March is Women’s History Month, but the contributions of women to the Revolution are often neglected today. Many women demonstrated exemplary courage during this time. Here are a few examples.
In April, 1777, a large British force arrived in Fairfield, Connecticut. Marching through nearby Danbury, they searched for American supplies and burned property owned by patriots. A messenger from Danbury was sent to Col. Henry Ludington, the leader of a nearby militia, alerting him to what was happening and seeking his help. His militia was scattered throughout the countryside and someone was needed to alert them and round them up. The Danbury messenger was exhausted from his ride and also unfamiliar with the area, so Sybil Ludington, Col. Ludington’s 16 year-old daughter, carried the message, riding throughout the night, across 40 miles of dangerous country. The militia gathered, and unable to save Danbury, were involved in the Battle of Ridgefield on April 27, 1777.

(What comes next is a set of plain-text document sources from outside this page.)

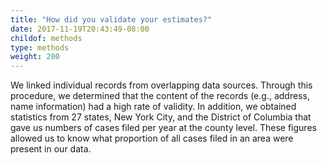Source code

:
 ```yaml
---
title: "How did you validate your estimates?"
date: 2017-11-19T20:43:49-08:00
childof: methods
type: methods
weight: 200
---
```

We linked individual records from overlapping data sources. Through this procedure, we determined that the content of the records (e.g., address, name information) had a high rate of validity. In addition, we obtained statistics from 27 states, New York City, and the District of Columbia that gave us numbers of cases filed per year at the county level. These figures allowed us to know what proportion of all cases filed in an area were present in our data.

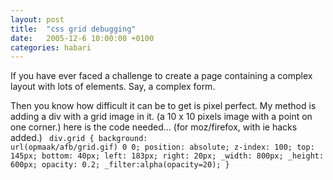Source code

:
 ```yaml
---
layout: post
title:  "css grid debugging"
date:   2005-12-6 10:00:00 +0100
categories: habari
---
```

If you have ever faced a challenge to create a page containing a complex layout with lots of elements. Say, a complex form.

Then you know how difficult it can be to get is pixel perfect.
My method is adding a div with a grid image in it. (a 10 x 10 pixels image with a point on one corner.)
here is the code needed...
(for moz/firefox, with ie hacks added.)
<code>
div.grid {
			background: url(opmaak/afb/grid.gif) 0 0;
			position: absolute;
			z-index: 100;
			top: 145px;
			bottom: 40px;
			left: 183px;
			right: 20px;
			_width: 800px;
			_height: 600px;
			opacity: 0.2;
			_filter:alpha(opacity=20);
		}
</code>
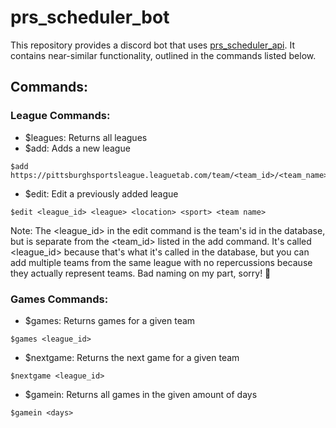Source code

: # prs_scheduler_bot

This repository provides a discord bot that uses [prs_scheduler_api](https://github.com/jmusone/prs_scheduler_api). It contains near-similar functionality, outlined in the commands listed below.

## Commands:
### League Commands:
- $leagues: Returns all leagues
- $add: Adds a new league
```
$add https://pittsburghsportsleague.leaguetab.com/team/<team_id>/<team_name>
```
- $edit: Edit a previously added league
```
$edit <league_id> <league> <location> <sport> <team name>
```
Note: The <league_id> in the edit command is the team's id in the database, but is separate from the <team_id> listed in the add command. It's called <league_id> because that's what it's called in the database, but you can add multiple teams from the same league with no repercussions because they actually represent teams. Bad naming on my part, sorry! 🙁

### Games Commands:
- $games: Returns games for a given team
```
$games <league_id>
```
- $nextgame: Returns the next game for a given team
```
$nextgame <league_id>
```
- $gamein: Returns all games in the given amount of days
```
$gamein <days>
```
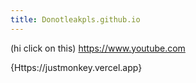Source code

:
 ```yaml
---
title: Donotleakpls.github.io
--- 
```


 (hi click on this) https://www.youtube.com


 {Https://justmonkey.vercel.app}





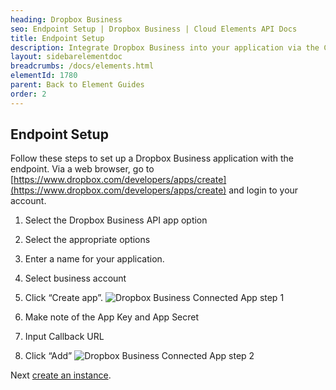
 ```yaml
---
heading: Dropbox Business
seo: Endpoint Setup | Dropbox Business | Cloud Elements API Docs
title: Endpoint Setup
description: Integrate Dropbox Business into your application via the Cloud Elements APIs.
layout: sidebarelementdoc
breadcrumbs: /docs/elements.html
elementId: 1780
parent: Back to Element Guides
order: 2
---
```

## Endpoint Setup

Follow these steps to set up a Dropbox Business application with the endpoint. Via a web browser, go to [https://www.dropbox.com/developers/apps/create](https://www.dropbox.com/developers/apps/create) and login to your account.

1. Select the Dropbox Business API app option

2. Select the appropriate options

3. Enter a name for your application.

4. Select business account

5. Click “Create app”.
![Dropbox Business Connected App step 1](http://cloud-elements.com/wp-content/uploads/2016/03/DropboxBusinessAPI1.png)

6. Make note of the App Key and App Secret

7. Input Callback URL

8. Click “Add”
![Dropbox Business Connected App step 2](http://cloud-elements.com/wp-content/uploads/2016/03/DropboxBusinessAPI2.png)

Next [create an instance](dropbox-business-create-instance.html).
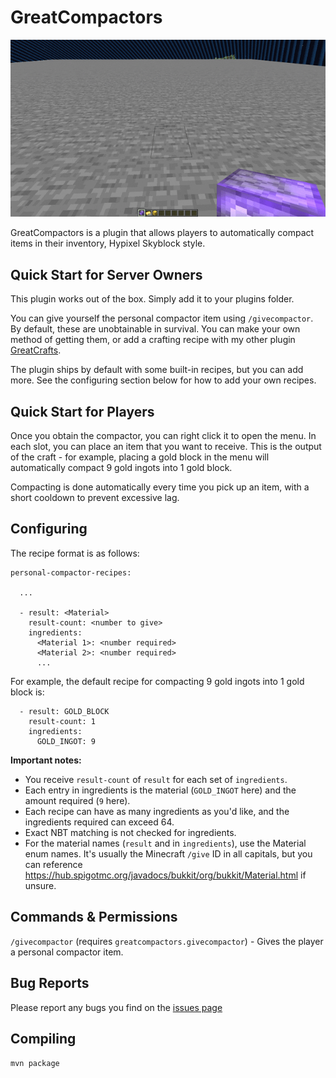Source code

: # GreatCompactors

![Demo](https://raw.githubusercontent.com/greatericontop/GreatCompactors/main/assets/demo.gif)

GreatCompactors is a plugin that allows players to automatically compact items in their inventory, Hypixel Skyblock style.

## Quick Start for Server Owners

This plugin works out of the box. Simply add it to your plugins folder.

You can give yourself the personal compactor item using `/givecompactor`.
By default, these are unobtainable in survival.
You can make your own method of getting them, or add a crafting recipe with my other plugin [GreatCrafts](https://modrinth.com/plugin/greatcrafts).

The plugin ships by default with some built-in recipes, but you can add more.
See the configuring section below for how to add your own recipes.

## Quick Start for Players

Once you obtain the compactor, you can right click it to open the menu.
In each slot, you can place an item that you want to receive.
This is the output of the craft - for example, placing a gold block in the menu will automatically compact 9 gold ingots into 1 gold block.

Compacting is done automatically every time you pick up an item, with a short cooldown to prevent excessive lag.

## Configuring

The recipe format is as follows:

```
personal-compactor-recipes:

  ...

  - result: <Material>
    result-count: <number to give>
    ingredients:
      <Material 1>: <number required>
      <Material 2>: <number required>
      ...
```

For example, the default recipe for compacting 9 gold ingots into 1 gold block is:

```
  - result: GOLD_BLOCK
    result-count: 1
    ingredients:
      GOLD_INGOT: 9
```

**Important notes:**
- You receive `result-count` of `result` for each set of `ingredients`.
- Each entry in ingredients is the material (`GOLD_INGOT` here) and the amount required (`9` here).
- Each recipe can have as many ingredients as you'd like, and the ingredients required can exceed 64.
- Exact NBT matching is not checked for ingredients.
- For the material names (`result` and in `ingredients`), use the Material enum names. It's usually the Minecraft `/give` ID in all capitals, but you can reference https://hub.spigotmc.org/javadocs/bukkit/org/bukkit/Material.html if unsure.

## Commands & Permissions

`/givecompactor` (requires `greatcompactors.givecompactor`) - Gives the player a personal compactor item.

## Bug Reports

Please report any bugs you find on the [issues page](https://github.com/greatericontop/GreatCompactors/issues)

## Compiling

`mvn package`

It was not just the men who signed the Declaration of Independence who risked death or imprisonment, or suffered personal tragedy, but their wives often did so as well — such as Elizabeth Lewis, wife of Declaration signer Francis Lewis. The Lewis’ home was in Long Island, and during the British occupation there, soldiers were dispatched to capture Elizabeth and destroy their property. As troops approached, a ship opened fire at the house (a cannonball even struck right beside where she stood) but Elizabeth refused to yield or retreat. The British captured her, holding her in dreary conditions with little food and no change of clothes. After several months, she was eventually freed through the efforts of George Washington and Congress but her health never recovered and she died in 1779.

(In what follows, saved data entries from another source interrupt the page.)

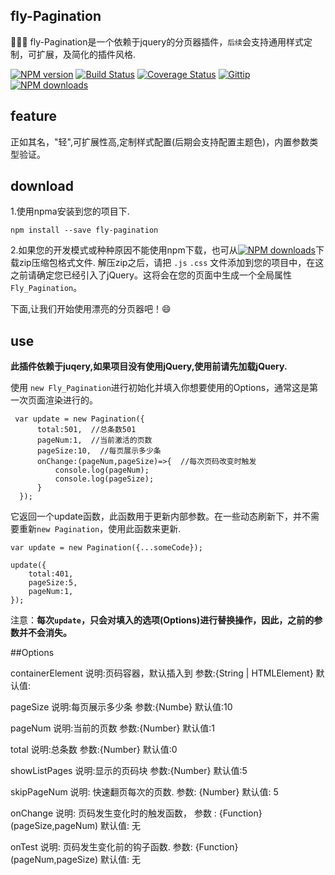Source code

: ## fly-Pagination
🚀🚀🚀 fly-Pagination是一个依赖于jquery的分页器插件，`后续`会支持通用样式定制，可扩展，及简化的插件风格.

[![NPM version][npm-badge]][npm-url]
[![Build Status][travis-badge]][travis-url]
[![Coverage Status][coveralls-badge]][coveralls-url]
[![Gittip][gittip-image]][gittip-url]
[![NPM downloads][npm-downloads]][npm-url]

[npm-badge]: https://img.shields.io/npm/v/pinyin.svg?style=flat
[npm-url]: https://www.npmjs.com/package/pinyin
[npm-downloads]: http://img.shields.io/npm/dm/pinyin.svg?style=flat
[travis-badge]: https://travis-ci.org/hotoo/pinyin.svg?branch=master
[travis-url]: https://travis-ci.org/hotoo/pinyin
[coveralls-badge]: https://coveralls.io/repos/hotoo/pinyin/badge.svg?branch=master
[coveralls-url]: https://coveralls.io/r/hotoo/pinyin
[gittip-image]: https://img.shields.io/gittip/hotoo.svg?style=flat-square
[gittip-url]: https://www.gittip.com/hotoo/

## feature
正如其名，"轻",可扩展性高,定制样式配置(后期会支持配置主题色)，内置参数类型验证。

## download

1.使用npma安装到您的项目下.

```
npm install --save fly-pagination
```

2.如果您的开发模式或种种原因不能使用npm下载，也可从[![NPM downloads][npm-downloads]][npm-url]下载zip压缩包格式文件.
解压zip之后，请把 `.js` `.css` 文件添加到您的项目中，在这之前请确定您已经引入了jQuery。这将会在您的页面中生成一个全局属性
`Fly_Pagination`。

下面,让我们开始使用漂亮的分页器吧！😄

## use

**此插件依赖于juqery,如果项目没有使用jQuery,使用前请先加载jQuery.**

使用 `new Fly_Pagination`进行初始化并填入你想要使用的Options，通常这是第一次页面渲染进行的。

```
 var update = new Pagination({
      total:501,  //总条数501
      pageNum:1,  //当前激活的页数
      pageSize:10,  //每页展示多少条
      onChange:(pageNum,pageSize)=>{  //每次页码改变时触发
          console.log(pageNum);
          console.log(pageSize);
      }
  });
```
它返回一个update函数，此函数用于更新内部参数。在一些动态刷新下，并不需要重新`new Pagination`，使用此函数来更新.

```
var update = new Pagination({...someCode});

update({
    total:401,
    pageSize:5,
    pageNum:1,
});

```

注意：**每次`update`，只会对填入的选项(Options)进行替换操作，因此，之前的参数并不会消失。**


##Options

containerElement
说明:页码容器，默认插入到
参数:{String | HTMLElement}
默认值:

pageSize
说明:每页展示多少条
参数:{Numbe}
默认值:10

pageNum
说明:当前的页数
参数:{Number}
默认值:1

total
说明:总条数
参数:{Number}
默认值:0

showListPages
说明:显示的页码块
参数:{Number}
默认值:5

skipPageNum
说明: 快速翻页每次的页数.
参数: {Number}
默认值: 5


onChange
说明: 页码发生变化时的触发函数，
参数 : {Function} (pageSize,pageNum)
默认值: 无

onTest
说明: 页码发生变化前的钩子函数.
参数: {Function}(pageNum,pageSize)
默认值: 无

Several women worked actively as spies for the American cause, supplying the army with much needed intelligence. For example, Lydia Darrah, hosted a meeting of British officers in December, 1777. Listening in secret to their meeting, and learning of their plans to attack George Washington’s army at White Marsh, she alerted the Americans, who were able to prepare for the planned surprise attack. Another example is Jane Thomas. Her husband, Col. John Thomas, was a prisoner of the British for fourteen months. On a visit to him, she learned of plans to attack the Americans at Cedar Spring. Riding almost sixty miles, she alerted them to danger, giving them time to prepare their defense against the British.
These and many additional examples show that women of the Revolution played key roles in America’s fight for independence and should be honored during Women’s History Month.